The gift in loneliness
Elijah was “a man just like us,” according to James 5:17. Yet, when I think of Elijah, I typically think of his daring feats atop Mount Carmel in 1 Kings 18. He won a great victory over the prophets of Baal by calling fire from heaven to consume the offering he made to his God, quickly followed by calling forth rain from heaven to end a three-year drought! He was just an average person, this prophet?
Personally, I find it hard to identify with Elijah – at least, until I give the next chapter a closer look. Here, the narrative paints a much bleaker picture of Elijah, showing him to be a prophet who was weak, depressed, and, most of all, lonely.
This Elijah is much easier to identify with. How often have I felt lonely, even while serving among many brothers and sisters in the church? More times than I care to remember, I’ve felt weak and broken, incapable of accomplishing anything meaningful for God.
Author Henri Nouwen characterizes Christians as “wounded healers,” and finds that the word loneliness best summarize this condition. Nouwen suggests that, contrary to our desires, “the Christian way of life does not take away our loneliness”; instead, it “protects and cherishes it as a precious gift.” How could this be? What good gift could possibly come from our loneliness?
From Elijah’s example we can see that we may feel most dejected and alone after our greatest victories; but we also observe that in these moments God refreshes us by his gracious touch. I have come to know God’s loving presence much more deeply during these times of loneliness, and this presence is what sustains me through joy or sorrow.
After Elijah’s great victory, he is threatened by queen Jezebel, so he runs in fear for his life. Extremely confident in God’s power only moments before, he now realizes his own weakness and inability to do anything, and cowers in shame. One immense, though painful, gift of loneliness and isolation is the destruction of pride. When alone, we are finally able to honestly evaluate ourselves and see who we really are. This unexpected humbling provides space in our hearts for a rekindling of faith, even as we cry out with Elijah that all we want to do is quit – “I can’t do this anymore!”
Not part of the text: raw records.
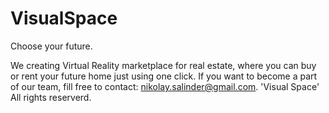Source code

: # VisualSpace 
Choose your future.

We creating Virtual Reality marketplace for real estate,
where you can buy or rent your future home just using one click.
If you want to become a part of our team,
fill free to contact: nikolay.salinder@gmail.com.
'Visual Space' All rights reserverd.
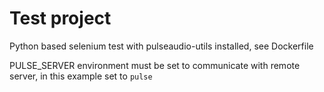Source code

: # Test project
Python based selenium test with pulseaudio-utils installed, see Dockerfile

PULSE_SERVER environment must be set to communicate with remote server, in this example set to `pulse`


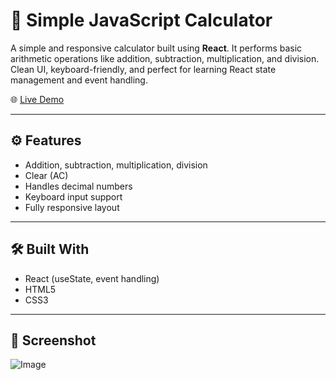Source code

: # 🧮 Simple JavaScript Calculator

A simple and responsive calculator built using **React**. It performs basic arithmetic operations like addition, subtraction, multiplication, and division. Clean UI, keyboard-friendly, and perfect for learning React state management and event handling.

🌐 [Live Demo](https://dauntless-dev-javascript-calculator.netlify.app/)  

---

## ⚙️ Features

- Addition, subtraction, multiplication, division
- Clear (AC)
- Handles decimal numbers
- Keyboard input support 
- Fully responsive layout

---

## 🛠️ Built With

- React (useState, event handling)
- HTML5
- CSS3 

---

## 📸 Screenshot
![Image](https://github.com/user-attachments/assets/ec1a0aac-791d-4e86-8d0b-a78a6da7250b)


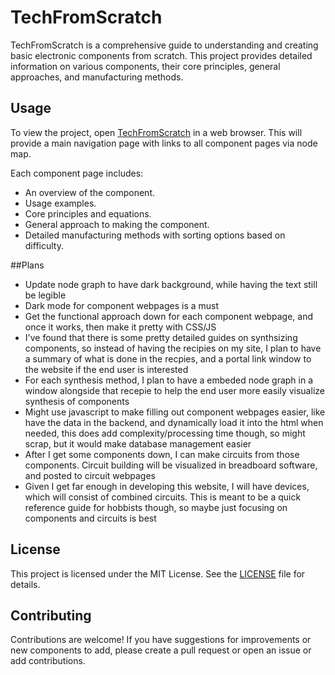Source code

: # TechFromScratch

TechFromScratch is a comprehensive guide to understanding and creating basic electronic components from scratch. This project provides detailed information on various components, their core principles, general approaches, and manufacturing methods.

## Usage

To view the project, open [TechFromScratch](https://cthulhuisright.github.io/TechFromScratch/) in a web browser. This will provide a main navigation page with links to all component pages via node map.

Each component page includes:
- An overview of the component.
- Usage examples.
- Core principles and equations.
- General approach to making the component.
- Detailed manufacturing methods with sorting options based on difficulty.

##Plans

- Update node graph to have dark background, while having the text still be legible
- Dark mode for component webpages is a must
- Get the functional approach down for each component webpage, and once it works, then make it pretty with CSS/JS
- I've found that there is some pretty detailed guides on synthsizing components, so instead of having the recipies on my site, I plan to have a summary of what is done in the recpies, and a portal link window to the website if the end user is interested
- For each synthesis method, I plan to have a embeded node graph in a window alongside that recepie to help the end user more easily visualize synthesis of components
- Might use javascript to make filling out component webpages easier, like have the data in the backend, and dynamically load it into the html when needed, this does add complexity/processing time though, so might scrap, but it would make database management easier
- After I get some components down, I can make circuits from those components. Circuit building will be visualized in breadboard software, and posted to circuit webpages
- Given I get far enough in developing this website, I will have devices, which will consist of combined circuits. This is meant to be a quick reference guide for hobbists though, so maybe just focusing on components and circuits is best

## License

This project is licensed under the MIT License. See the [LICENSE](LICENSE) file for details.

## Contributing

Contributions are welcome! If you have suggestions for improvements or new components to add, please create a pull request or open an issue or add contributions.
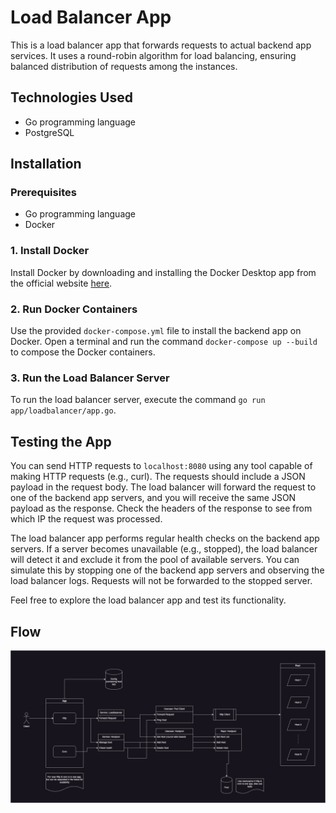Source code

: # Load Balancer App

This is a load balancer app that forwards requests to actual backend app services. It uses a round-robin algorithm for load balancing, ensuring balanced distribution of requests among the instances.

## Technologies Used
- Go programming language
- PostgreSQL

## Installation
### Prerequisites
- Go programming language
- Docker

### 1. Install Docker
Install Docker by downloading and installing the Docker Desktop app from the official website [here](https://www.docker.com/products/docker-desktop/).

### 2. Run Docker Containers
Use the provided `docker-compose.yml` file to install the backend app on Docker. Open a terminal and run the command `docker-compose up --build` to compose the Docker containers.

### 3. Run the Load Balancer Server
To run the load balancer server, execute the command `go run app/loadbalancer/app.go`.

## Testing the App
You can send HTTP requests to `localhost:8080` using any tool capable of making HTTP requests (e.g., curl). The requests should include a JSON payload in the request body. The load balancer will forward the request to one of the backend app servers, and you will receive the same JSON payload as the response. Check the headers of the response to see from which IP the request was processed.

The load balancer app performs regular health checks on the backend app servers. If a server becomes unavailable (e.g., stopped), the load balancer will detect it and exclude it from the pool of available servers. You can simulate this by stopping one of the backend app servers and observing the load balancer logs. Requests will not be forwarded to the stopped server.

Feel free to explore the load balancer app and test its functionality.

## Flow
![Load Balancer Flow](loadbalancer.drawio.png)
God responds to Elijah’s humble state by sending him rest and refreshment through an angel. Instead of judging Elijah for running, God first restores the prophet to health. Here lies another incredible gift that loneliness provides: we learn to stop and rest long enough to turn our eyes from ourselves and back onto Jesus. If we do not voluntarily remove ourselves to remote places to spend time with God in prayer, God might himself remove the good of human fellowship from us in order to bring us back into his loving arms.
Finally, loneliness is a great gift because it helps Christians identify with Jesus, who was despised and rejected by everyone (Isaiah 53:3). Like Elijah, Jesus felt utterly forsaken and abandoned; he even cried out to his Father, “Why have you forsaken me?” as he died on the cross.
The forsakenness we all deserve in our pride Jesus took upon himself on Calvary. His answer to our lonely cries is “I know. I have been there before! Immanuel: I am with you!” The answers, comfort, and restoration to fellowship for which we search are found in identifying with the cross. Those who follow Jesus must take up their cross and follow in Jesus’ lonely footsteps.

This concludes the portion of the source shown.